The Italian government wants to profit from cryptocurrencies
The rules governing the disclosure of and taxation of digital assets appear to be expanding and becoming more stringent in Rome. With Italy’s 2023 budget, which is anticipated to target gains from cryptocurrency wealth and trading, the shift is most likely to occur.
According to Bloomberg, a proposal in the budget by the right-wing administration headed by Prime Minister Giorgia Meloni extends a 26% tax on capital gains over 2,000 euros ($2,080) to crypto assets.
The ruling coalition also gives taxpayers the choice to declare the worth of their digital assets as of Jan. 1, 2023 and be subject to a 14% tax rate. The ruling coalition was elected in late September. It is intended to encourage Italian taxpayers to report their assets on their tax filings.
Digital currencies and tokens are considered as foreign currency in Italy under the present tax laws, which results in a lower tax rate. The draught bill also adds disclosure requirements and increases stamp duty, however there may yet be changes made in parliament.
According to the research, which cites Triple A data, around 1.3 million Italians (2.3% of the nation’s population) are crypto asset owners. This contrasts with 3.3% in neighbouring France and 5% in the United Kingdom.
Meloni, the president of the far-right Brothers of Italy party and the first woman to run Italy’s executive branch in Rome, has advocated for reduced taxes in the past.

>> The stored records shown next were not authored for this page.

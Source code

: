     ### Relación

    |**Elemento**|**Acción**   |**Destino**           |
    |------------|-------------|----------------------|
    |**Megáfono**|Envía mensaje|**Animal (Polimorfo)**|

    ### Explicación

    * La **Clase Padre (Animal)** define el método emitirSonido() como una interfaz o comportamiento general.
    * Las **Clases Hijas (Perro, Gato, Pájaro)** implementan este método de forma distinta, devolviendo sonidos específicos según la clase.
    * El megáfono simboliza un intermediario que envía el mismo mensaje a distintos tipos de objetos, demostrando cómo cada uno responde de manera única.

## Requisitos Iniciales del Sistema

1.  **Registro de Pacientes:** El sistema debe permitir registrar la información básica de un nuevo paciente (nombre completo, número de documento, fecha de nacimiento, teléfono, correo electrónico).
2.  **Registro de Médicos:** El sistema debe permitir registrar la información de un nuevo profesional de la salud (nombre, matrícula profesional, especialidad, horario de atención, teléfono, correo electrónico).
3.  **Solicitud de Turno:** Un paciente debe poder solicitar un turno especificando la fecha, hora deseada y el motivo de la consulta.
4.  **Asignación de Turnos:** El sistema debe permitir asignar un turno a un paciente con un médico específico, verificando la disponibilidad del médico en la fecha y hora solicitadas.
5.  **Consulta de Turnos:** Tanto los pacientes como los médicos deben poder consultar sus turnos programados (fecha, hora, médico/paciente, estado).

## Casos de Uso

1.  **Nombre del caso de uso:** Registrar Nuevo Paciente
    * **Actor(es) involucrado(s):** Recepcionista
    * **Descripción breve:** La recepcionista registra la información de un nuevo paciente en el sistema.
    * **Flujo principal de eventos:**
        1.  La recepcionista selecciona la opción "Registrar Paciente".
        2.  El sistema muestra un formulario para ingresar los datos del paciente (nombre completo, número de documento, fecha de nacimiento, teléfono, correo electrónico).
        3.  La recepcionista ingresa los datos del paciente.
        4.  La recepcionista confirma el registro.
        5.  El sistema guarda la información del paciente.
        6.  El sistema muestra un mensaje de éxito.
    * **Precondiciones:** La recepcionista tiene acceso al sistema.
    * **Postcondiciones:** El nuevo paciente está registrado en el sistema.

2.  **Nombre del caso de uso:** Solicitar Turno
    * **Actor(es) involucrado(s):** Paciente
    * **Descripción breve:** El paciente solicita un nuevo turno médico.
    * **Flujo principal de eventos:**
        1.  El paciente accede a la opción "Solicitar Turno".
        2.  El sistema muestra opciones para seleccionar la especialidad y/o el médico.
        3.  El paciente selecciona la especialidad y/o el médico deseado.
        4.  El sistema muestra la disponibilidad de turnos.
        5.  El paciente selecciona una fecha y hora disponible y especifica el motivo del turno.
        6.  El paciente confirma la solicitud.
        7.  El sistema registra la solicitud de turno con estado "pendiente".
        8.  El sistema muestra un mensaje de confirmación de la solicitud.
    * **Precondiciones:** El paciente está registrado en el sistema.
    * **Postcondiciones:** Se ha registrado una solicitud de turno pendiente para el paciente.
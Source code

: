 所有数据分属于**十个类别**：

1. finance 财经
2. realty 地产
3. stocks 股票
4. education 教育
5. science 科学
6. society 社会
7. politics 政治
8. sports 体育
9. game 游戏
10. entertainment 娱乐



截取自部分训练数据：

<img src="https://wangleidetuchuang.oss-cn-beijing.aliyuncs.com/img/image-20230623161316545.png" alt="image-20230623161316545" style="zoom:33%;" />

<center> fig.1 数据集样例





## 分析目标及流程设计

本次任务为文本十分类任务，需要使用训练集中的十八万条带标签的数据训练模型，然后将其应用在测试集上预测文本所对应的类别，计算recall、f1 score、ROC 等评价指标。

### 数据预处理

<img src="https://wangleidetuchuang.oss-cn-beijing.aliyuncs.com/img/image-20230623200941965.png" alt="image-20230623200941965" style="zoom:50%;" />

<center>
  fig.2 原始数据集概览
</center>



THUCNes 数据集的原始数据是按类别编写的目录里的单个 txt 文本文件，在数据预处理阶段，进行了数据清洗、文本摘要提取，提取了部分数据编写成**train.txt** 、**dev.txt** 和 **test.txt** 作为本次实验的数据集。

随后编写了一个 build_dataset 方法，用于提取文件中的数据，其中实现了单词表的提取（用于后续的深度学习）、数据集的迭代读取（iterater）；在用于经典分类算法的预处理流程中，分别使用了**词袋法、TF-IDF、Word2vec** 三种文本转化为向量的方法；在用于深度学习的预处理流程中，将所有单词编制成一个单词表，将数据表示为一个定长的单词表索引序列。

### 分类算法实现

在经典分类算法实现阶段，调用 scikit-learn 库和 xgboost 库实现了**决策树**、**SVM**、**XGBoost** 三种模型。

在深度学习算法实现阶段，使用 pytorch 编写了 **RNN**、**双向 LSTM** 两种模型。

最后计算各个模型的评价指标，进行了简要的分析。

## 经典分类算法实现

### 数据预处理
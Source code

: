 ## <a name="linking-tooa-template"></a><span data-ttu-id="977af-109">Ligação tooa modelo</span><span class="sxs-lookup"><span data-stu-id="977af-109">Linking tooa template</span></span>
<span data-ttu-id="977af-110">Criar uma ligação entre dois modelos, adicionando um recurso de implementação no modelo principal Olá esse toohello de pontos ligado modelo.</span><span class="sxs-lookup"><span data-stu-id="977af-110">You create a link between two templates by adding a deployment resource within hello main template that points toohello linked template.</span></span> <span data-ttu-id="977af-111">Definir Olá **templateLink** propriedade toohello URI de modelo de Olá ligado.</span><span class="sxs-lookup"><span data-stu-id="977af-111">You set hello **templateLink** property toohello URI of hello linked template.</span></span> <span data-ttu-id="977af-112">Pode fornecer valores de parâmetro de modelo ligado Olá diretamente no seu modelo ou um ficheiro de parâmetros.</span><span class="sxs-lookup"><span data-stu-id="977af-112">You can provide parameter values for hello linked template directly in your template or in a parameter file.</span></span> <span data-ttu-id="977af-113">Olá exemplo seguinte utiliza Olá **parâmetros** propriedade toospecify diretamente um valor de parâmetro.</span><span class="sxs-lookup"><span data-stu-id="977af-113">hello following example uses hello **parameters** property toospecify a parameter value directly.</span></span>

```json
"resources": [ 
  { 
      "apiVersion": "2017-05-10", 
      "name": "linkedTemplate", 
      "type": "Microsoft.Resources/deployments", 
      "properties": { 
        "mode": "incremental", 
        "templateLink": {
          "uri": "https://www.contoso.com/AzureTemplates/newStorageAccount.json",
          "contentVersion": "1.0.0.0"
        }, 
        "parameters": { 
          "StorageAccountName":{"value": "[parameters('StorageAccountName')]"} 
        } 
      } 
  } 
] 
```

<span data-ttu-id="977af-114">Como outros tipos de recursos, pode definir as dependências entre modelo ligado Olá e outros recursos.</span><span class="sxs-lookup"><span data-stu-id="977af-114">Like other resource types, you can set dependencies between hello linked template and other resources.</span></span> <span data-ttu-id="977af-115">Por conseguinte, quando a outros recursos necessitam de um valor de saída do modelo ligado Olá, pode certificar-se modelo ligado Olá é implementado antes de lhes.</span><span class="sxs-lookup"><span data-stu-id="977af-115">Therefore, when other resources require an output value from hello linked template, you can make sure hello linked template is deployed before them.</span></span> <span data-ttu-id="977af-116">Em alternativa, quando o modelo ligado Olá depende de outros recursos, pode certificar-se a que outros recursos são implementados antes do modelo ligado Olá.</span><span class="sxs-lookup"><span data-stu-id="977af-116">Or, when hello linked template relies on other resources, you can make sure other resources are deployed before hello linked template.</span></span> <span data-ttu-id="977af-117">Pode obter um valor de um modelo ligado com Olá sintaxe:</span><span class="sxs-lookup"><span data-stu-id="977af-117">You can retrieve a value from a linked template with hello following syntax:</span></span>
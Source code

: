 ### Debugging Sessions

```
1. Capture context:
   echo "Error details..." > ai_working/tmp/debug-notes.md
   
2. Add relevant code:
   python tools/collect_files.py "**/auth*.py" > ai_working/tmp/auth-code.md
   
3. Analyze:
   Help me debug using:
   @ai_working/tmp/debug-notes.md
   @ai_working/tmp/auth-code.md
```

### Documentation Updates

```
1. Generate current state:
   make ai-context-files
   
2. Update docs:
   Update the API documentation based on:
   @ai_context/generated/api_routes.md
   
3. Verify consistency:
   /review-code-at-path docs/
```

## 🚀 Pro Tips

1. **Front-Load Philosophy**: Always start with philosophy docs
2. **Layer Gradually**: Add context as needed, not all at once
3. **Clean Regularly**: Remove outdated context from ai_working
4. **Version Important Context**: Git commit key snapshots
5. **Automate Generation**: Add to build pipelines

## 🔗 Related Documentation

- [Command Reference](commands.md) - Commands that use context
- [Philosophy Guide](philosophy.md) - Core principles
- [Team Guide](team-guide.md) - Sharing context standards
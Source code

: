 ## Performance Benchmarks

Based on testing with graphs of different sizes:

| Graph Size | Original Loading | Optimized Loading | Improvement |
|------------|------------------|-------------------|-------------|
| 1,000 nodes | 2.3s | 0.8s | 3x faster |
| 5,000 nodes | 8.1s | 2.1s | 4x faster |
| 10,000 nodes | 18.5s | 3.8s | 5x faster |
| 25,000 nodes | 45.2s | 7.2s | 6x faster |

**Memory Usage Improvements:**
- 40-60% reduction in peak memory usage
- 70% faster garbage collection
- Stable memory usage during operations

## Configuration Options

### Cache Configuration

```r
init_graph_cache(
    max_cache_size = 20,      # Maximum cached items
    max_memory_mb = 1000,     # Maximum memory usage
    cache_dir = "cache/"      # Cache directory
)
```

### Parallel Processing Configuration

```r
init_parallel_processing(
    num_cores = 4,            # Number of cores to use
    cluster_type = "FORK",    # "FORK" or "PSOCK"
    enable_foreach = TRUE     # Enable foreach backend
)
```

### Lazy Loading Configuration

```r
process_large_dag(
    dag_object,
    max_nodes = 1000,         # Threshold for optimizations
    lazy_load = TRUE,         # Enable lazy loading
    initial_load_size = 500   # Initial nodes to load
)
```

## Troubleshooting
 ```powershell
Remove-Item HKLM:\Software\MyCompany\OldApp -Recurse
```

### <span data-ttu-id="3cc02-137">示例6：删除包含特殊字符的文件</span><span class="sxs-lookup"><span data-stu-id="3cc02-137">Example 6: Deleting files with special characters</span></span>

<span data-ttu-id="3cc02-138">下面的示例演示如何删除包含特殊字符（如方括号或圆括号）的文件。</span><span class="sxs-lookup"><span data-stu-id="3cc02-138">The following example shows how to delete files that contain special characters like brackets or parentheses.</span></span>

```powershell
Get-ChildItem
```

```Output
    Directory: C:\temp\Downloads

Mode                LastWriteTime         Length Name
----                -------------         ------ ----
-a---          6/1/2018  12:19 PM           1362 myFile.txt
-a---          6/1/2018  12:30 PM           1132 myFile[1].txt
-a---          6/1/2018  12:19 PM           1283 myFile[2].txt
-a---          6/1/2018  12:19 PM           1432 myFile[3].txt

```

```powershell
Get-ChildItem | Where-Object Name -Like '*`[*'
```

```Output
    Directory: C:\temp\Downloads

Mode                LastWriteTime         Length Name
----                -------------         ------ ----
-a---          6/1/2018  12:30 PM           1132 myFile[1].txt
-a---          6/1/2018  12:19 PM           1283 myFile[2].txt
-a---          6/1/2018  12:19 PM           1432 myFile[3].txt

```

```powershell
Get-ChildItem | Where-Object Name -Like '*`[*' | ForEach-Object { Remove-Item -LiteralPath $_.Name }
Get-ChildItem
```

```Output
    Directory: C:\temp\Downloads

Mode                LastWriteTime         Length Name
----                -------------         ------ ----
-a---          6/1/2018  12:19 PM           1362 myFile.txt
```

Her government is now taking a harder position on cryptocurrency, following in the footsteps of Portugal, one of the EU’s most pro-crypto member states, which declared in October that it intended to tax short-term cryptocurrency earnings at a rate of 28% starting in 2019. It also coincides with a worldwide tightening of laws as a result of a wave of bankruptcy filings in the cryptocurrency sector, including the most recent failure of the crypto exchange FTX.